Learning algorithms

In words...

A learning algorithm is a method that aims at building a predictive model from a training set in the context of supervised learning.

If the predictive model is restrained to be in some model space which imposes a particular structure on the model, then the goal of the learning algorithm is to determine the values of the model parameters involved in this structure.

A learning algorithm can take different forms, from a fully detailed algorithm that can be directly implemented on a computer to a higher-level formulation, for instance as an optimization problem for which precise algorithms are well-known.

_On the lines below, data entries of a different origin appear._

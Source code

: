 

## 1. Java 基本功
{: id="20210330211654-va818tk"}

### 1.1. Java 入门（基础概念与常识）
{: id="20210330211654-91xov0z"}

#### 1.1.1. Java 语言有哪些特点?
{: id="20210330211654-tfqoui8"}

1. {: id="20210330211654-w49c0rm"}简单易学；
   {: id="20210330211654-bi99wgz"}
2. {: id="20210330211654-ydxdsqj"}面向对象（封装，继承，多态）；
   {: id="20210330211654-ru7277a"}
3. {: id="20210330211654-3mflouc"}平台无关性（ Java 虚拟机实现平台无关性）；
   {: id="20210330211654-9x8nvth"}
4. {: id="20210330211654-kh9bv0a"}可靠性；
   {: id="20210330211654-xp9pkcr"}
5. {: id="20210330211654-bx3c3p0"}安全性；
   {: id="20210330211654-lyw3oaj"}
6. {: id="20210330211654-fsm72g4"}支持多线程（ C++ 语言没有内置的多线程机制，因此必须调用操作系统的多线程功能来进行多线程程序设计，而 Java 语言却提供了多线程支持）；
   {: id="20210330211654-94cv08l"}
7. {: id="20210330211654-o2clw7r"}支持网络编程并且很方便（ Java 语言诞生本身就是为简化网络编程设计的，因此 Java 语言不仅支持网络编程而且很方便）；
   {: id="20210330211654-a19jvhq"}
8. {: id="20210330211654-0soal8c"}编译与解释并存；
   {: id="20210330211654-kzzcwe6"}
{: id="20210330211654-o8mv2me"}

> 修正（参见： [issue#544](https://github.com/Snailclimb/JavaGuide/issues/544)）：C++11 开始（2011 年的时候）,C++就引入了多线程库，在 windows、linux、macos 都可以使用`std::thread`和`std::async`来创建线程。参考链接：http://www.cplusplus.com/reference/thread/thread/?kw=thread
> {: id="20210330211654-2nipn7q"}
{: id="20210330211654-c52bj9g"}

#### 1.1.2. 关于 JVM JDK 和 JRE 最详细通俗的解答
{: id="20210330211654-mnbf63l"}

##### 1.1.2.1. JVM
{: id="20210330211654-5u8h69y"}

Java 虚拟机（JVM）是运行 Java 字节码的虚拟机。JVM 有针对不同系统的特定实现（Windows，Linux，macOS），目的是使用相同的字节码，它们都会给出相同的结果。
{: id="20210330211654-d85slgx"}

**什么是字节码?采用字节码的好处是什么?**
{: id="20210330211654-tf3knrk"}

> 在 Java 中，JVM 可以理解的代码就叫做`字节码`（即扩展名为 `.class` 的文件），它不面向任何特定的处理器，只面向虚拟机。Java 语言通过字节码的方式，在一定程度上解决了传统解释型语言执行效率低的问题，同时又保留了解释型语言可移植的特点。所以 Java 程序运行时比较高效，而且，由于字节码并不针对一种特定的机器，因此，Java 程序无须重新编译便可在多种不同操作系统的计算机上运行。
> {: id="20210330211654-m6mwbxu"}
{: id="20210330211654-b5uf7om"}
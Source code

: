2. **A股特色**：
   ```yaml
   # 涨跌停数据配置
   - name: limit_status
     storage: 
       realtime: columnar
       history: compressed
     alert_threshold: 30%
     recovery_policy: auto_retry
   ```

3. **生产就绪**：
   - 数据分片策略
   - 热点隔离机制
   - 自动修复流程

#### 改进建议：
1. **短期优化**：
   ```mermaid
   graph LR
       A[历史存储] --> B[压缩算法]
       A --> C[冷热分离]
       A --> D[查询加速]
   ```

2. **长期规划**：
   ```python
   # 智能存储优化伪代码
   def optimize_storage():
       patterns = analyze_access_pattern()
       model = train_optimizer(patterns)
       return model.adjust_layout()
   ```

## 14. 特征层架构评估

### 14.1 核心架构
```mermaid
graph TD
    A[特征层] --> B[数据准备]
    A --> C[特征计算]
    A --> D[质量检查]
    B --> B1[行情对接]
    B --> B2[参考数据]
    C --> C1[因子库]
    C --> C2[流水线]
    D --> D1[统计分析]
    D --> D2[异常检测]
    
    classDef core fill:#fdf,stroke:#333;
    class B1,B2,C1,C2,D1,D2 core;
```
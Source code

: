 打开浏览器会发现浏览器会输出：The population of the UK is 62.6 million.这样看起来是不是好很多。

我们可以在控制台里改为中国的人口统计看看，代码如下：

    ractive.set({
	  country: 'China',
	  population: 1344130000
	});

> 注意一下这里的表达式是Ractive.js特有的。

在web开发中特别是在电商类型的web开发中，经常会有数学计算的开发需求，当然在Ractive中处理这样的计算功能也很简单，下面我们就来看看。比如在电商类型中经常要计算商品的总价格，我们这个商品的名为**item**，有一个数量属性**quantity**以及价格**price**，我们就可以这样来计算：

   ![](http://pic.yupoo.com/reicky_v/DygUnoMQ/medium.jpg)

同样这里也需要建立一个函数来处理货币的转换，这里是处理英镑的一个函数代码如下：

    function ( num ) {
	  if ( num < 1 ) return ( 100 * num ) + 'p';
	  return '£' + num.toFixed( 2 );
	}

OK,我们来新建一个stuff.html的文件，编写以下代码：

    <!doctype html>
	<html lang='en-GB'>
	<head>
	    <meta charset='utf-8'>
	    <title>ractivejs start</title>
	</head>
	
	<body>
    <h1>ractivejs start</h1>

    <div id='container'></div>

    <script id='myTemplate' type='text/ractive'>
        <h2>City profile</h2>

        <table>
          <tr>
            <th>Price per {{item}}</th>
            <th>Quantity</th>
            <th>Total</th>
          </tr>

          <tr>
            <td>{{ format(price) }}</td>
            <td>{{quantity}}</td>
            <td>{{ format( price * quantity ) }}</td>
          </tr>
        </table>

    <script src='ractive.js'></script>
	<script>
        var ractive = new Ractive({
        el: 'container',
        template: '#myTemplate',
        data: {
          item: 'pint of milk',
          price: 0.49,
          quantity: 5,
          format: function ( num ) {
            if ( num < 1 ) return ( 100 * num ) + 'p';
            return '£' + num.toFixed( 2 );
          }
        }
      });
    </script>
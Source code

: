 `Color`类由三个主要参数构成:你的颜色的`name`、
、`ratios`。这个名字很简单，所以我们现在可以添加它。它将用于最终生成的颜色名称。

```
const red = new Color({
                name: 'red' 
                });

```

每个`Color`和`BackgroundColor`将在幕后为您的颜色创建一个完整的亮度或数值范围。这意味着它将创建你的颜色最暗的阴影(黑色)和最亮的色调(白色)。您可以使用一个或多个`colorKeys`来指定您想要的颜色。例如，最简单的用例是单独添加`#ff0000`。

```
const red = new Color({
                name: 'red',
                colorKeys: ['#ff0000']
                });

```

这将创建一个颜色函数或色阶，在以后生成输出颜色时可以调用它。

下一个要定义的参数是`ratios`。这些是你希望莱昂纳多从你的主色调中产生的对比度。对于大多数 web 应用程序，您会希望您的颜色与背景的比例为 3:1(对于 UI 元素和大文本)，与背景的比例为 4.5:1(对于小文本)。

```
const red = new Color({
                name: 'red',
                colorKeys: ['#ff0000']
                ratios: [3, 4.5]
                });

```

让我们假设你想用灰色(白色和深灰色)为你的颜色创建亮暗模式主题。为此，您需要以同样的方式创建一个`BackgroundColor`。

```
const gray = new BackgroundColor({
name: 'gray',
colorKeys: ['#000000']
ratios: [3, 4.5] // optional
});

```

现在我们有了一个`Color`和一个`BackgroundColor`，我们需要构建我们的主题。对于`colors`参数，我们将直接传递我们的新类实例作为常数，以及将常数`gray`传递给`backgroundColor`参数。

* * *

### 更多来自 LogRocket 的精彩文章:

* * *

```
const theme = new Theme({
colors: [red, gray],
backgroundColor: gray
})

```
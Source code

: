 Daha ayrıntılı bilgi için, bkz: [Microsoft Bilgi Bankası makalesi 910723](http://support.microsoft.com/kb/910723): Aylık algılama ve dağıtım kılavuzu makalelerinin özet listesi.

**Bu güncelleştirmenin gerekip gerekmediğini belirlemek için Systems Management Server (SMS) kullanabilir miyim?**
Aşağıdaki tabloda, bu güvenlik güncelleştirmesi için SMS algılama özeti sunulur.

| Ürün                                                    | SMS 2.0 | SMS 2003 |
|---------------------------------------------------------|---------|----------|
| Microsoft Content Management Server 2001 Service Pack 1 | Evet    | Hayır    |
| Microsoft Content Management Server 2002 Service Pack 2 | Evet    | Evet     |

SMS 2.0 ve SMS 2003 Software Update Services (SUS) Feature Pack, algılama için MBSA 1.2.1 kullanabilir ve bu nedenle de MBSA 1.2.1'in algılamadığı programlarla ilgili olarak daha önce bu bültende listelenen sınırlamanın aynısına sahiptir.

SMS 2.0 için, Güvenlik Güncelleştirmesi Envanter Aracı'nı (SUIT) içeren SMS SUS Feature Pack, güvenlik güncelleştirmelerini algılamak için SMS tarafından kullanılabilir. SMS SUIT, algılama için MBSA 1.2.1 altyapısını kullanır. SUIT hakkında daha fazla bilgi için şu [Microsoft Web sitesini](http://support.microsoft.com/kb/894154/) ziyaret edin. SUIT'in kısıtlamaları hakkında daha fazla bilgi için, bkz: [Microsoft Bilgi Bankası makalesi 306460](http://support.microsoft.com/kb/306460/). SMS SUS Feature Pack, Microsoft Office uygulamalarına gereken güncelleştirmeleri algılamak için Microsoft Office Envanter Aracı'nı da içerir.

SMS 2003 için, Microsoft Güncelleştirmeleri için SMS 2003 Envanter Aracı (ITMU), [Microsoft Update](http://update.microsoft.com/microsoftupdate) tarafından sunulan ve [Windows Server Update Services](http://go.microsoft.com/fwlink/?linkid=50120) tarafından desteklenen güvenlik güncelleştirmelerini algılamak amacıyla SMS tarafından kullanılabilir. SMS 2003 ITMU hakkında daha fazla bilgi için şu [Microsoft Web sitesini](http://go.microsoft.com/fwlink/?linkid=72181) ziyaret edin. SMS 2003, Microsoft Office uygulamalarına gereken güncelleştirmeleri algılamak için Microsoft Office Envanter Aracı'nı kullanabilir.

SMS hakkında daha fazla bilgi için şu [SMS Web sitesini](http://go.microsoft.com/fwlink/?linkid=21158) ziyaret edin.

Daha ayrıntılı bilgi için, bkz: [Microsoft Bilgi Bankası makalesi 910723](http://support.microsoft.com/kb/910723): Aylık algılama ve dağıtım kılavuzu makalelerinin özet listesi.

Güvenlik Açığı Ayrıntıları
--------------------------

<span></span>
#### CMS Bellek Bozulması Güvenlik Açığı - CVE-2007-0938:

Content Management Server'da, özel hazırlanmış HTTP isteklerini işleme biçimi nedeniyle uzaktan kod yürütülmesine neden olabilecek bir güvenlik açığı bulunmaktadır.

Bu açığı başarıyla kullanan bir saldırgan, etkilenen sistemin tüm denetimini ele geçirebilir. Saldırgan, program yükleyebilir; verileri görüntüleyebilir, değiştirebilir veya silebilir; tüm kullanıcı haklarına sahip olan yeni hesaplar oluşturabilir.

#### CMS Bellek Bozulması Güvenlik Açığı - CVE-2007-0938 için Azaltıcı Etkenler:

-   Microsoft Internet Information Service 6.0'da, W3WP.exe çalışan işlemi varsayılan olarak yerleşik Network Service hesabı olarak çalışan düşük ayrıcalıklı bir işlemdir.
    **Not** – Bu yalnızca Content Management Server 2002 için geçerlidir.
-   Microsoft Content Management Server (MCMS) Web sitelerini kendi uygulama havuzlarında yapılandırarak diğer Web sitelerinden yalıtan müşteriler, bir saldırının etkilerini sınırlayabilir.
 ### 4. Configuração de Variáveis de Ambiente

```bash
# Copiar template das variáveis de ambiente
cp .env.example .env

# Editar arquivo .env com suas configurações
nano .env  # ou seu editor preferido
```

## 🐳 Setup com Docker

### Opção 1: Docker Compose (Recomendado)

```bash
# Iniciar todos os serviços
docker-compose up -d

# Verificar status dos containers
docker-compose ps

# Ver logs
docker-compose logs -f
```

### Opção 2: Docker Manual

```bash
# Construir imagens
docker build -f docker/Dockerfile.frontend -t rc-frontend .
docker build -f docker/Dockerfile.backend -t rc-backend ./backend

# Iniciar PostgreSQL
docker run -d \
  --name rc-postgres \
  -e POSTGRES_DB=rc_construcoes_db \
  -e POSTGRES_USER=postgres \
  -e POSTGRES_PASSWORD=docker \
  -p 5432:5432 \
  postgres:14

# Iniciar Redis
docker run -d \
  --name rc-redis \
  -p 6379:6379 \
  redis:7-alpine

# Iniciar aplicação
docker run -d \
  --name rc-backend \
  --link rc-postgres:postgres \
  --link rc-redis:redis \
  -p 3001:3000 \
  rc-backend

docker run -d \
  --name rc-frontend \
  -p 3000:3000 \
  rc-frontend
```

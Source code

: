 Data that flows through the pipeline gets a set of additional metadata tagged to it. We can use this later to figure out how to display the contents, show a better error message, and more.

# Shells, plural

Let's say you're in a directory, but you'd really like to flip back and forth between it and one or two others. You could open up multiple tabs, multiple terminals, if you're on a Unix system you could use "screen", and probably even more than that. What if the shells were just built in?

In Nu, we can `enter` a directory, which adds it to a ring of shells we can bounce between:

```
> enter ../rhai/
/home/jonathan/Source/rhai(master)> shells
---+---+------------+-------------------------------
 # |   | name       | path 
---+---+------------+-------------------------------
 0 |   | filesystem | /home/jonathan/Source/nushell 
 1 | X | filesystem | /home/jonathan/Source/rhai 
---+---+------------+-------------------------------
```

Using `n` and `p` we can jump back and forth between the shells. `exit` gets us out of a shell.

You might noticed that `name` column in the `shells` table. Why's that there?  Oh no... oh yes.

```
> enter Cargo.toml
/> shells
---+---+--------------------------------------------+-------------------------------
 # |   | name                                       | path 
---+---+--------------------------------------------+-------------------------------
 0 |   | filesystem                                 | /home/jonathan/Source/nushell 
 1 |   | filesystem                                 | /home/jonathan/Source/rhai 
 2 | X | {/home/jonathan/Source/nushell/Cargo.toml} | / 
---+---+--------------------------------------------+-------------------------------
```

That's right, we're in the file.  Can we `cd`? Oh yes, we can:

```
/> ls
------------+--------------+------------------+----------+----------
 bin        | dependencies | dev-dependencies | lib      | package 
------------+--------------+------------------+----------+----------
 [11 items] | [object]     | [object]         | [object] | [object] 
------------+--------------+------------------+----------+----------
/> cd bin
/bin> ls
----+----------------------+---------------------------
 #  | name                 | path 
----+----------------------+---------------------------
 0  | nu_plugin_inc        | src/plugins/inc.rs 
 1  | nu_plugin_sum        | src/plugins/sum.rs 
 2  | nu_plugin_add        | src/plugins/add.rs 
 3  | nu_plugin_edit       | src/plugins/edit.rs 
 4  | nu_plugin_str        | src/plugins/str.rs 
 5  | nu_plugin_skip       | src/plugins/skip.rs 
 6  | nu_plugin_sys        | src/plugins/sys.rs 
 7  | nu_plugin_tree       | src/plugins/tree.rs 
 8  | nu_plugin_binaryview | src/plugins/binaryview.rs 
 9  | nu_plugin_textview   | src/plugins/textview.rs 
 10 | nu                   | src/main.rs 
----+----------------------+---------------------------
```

When a learning algorithm involves parameters that have to be tuned by the user, these are called hyperparameters to make a clear distinction with the model parameters that are determined automatically by the learning algorithm.

Finding the optimal value for a hyperparameter is a difficult task, known as model selection and which typically relies on an estimation of the risk, for instance with an additional data sample or a cross-validation procedure. Note that when using an additional sample to tune hyperparameters, this sample is called a validation sample in order to distinguish it from the test sample that is used to estimate the risk of the model at the end of the learning procedure.

In pictures...

Abstract view of a learning algorithm

In maths...

In a supervised learning problem with input space $\X$ and label space $\Y$, a learning algorithm $\mathcal{A}$ is a mapping of the form $$ \mathcal{A} : ( \F , \{(\g x_i, y_i)\}_{i=1}^N ) \mapsto f \in \F $$ where $\F$ is a set of possible models, $\{(\g x_i, y_i)\}_{i=1}^N \in (\X\times \Y)^N$ is a training set and $f$ is the returned predictive model.

Hyperparameters

Some learning algorithms have one or more parameters that have to be tuned by the user. To differentiate these from the model parameters that are learned when applying the algorithm, we call the parameters of an algorithm its hyperparameters. In this case, the mapping takes the form $$ \mathcal{A} : ( \F , \{(\g x_i, y_i)\}_{i=1}^N, \gamma ) \mapsto f \in \F $$ for a generic (and possibly multidimensional) hyperparameter $\gamma$.